→ TASK GOAL: Keep only the lines of the data below that contain "network", and copy them.

┄┄┄┄┄┄┄┄┄┄┄┄┄┄┄┄┄┄┄┄

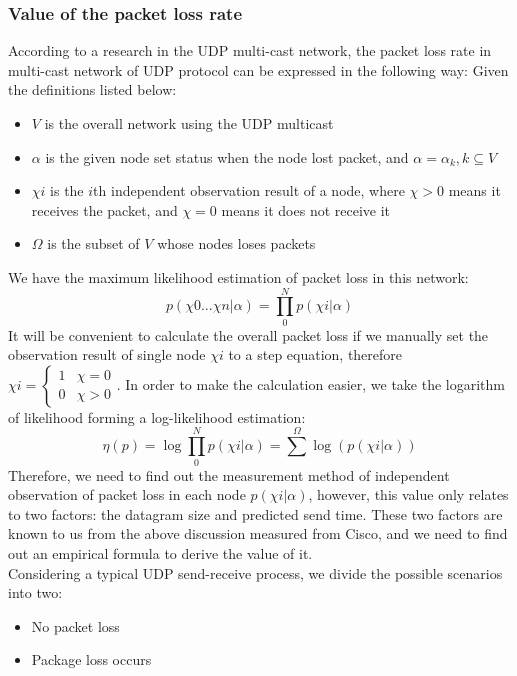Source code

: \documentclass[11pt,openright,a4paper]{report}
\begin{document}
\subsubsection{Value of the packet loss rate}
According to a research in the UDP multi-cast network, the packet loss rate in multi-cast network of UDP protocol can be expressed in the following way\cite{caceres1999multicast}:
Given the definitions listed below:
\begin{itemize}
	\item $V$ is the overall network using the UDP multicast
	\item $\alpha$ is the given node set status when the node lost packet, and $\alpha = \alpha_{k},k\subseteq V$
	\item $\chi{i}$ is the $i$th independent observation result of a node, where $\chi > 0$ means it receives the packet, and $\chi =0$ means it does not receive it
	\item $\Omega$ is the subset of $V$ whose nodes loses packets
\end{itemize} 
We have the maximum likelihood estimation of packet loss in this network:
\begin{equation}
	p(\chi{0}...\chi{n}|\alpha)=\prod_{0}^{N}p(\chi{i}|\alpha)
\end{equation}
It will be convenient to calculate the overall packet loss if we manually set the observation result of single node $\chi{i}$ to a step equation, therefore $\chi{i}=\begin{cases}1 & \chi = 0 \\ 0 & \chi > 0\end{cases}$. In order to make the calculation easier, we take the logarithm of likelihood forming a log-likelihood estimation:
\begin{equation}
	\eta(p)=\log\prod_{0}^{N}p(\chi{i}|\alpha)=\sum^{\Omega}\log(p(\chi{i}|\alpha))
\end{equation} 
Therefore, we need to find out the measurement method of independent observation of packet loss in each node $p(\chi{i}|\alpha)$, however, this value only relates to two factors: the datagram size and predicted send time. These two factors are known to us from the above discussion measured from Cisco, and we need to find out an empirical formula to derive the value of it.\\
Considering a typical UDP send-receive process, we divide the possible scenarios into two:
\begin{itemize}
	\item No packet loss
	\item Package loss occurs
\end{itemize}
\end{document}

┄┄┄┄┄┄┄┄┄┄┄┄┄┄┄┄┄┄┄┄

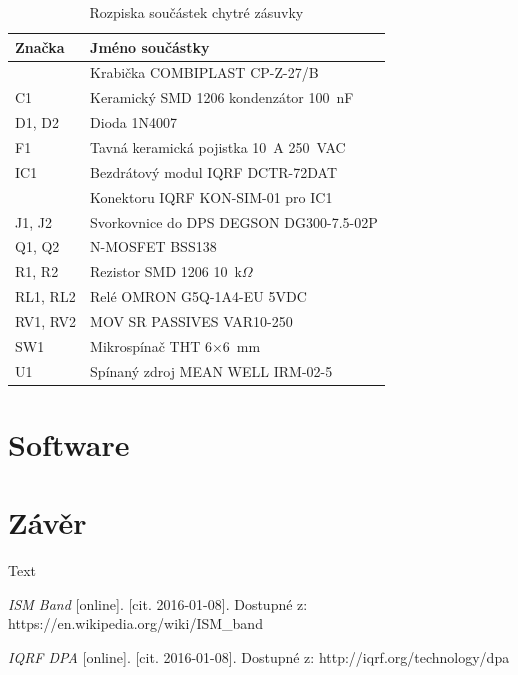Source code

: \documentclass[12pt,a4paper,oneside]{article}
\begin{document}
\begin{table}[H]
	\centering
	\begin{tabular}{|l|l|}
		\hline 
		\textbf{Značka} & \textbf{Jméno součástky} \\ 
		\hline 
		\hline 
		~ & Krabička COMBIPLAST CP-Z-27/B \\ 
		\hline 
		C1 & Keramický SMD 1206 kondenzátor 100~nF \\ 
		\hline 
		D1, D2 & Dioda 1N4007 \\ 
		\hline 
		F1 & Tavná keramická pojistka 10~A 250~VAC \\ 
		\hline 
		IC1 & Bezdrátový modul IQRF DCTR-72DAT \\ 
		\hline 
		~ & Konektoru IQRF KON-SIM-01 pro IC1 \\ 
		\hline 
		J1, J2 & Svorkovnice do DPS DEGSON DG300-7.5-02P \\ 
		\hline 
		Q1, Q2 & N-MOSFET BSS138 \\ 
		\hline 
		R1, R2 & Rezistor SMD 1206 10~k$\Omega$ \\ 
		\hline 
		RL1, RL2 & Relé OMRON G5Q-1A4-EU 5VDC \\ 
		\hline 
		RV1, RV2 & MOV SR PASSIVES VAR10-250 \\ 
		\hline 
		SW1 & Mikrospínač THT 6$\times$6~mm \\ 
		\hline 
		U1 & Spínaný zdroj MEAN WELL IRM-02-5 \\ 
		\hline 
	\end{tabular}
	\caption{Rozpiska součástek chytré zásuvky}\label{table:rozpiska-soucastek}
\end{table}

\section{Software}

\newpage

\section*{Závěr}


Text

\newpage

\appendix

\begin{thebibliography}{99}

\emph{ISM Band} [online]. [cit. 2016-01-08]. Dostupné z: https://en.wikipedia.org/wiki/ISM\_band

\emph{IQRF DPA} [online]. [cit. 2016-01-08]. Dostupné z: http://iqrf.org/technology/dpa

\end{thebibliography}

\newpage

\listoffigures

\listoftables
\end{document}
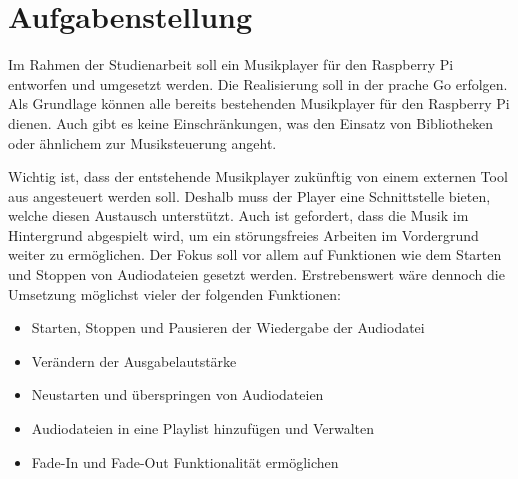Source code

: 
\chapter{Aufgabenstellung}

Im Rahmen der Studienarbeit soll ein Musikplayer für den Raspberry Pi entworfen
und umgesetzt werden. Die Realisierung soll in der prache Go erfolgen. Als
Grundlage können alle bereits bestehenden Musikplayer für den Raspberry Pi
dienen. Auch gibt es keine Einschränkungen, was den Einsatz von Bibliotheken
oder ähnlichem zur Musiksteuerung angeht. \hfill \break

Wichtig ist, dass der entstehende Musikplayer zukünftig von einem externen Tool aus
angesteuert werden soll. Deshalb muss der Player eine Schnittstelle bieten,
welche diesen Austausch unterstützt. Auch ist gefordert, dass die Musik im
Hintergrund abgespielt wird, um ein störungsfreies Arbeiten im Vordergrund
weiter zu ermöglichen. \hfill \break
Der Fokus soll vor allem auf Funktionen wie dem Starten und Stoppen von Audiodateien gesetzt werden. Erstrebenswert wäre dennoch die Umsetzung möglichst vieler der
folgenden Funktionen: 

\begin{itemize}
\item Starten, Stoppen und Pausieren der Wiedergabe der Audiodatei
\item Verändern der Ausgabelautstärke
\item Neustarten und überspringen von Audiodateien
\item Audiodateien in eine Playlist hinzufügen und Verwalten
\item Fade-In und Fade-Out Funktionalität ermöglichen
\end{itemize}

┄┄┄┄┄┄┄┄┄┄┄┄┄┄┄┄┄┄┄┄

→ REPLY TO THE EXERCISE:
According to a research in the UDP multi-cast network, the packet loss rate in multi-cast network of UDP protocol can be expressed in the following way\cite{caceres1999multicast}:
	\item $V$ is the overall network using the UDP multicast
We have the maximum likelihood estimation of packet loss in this network:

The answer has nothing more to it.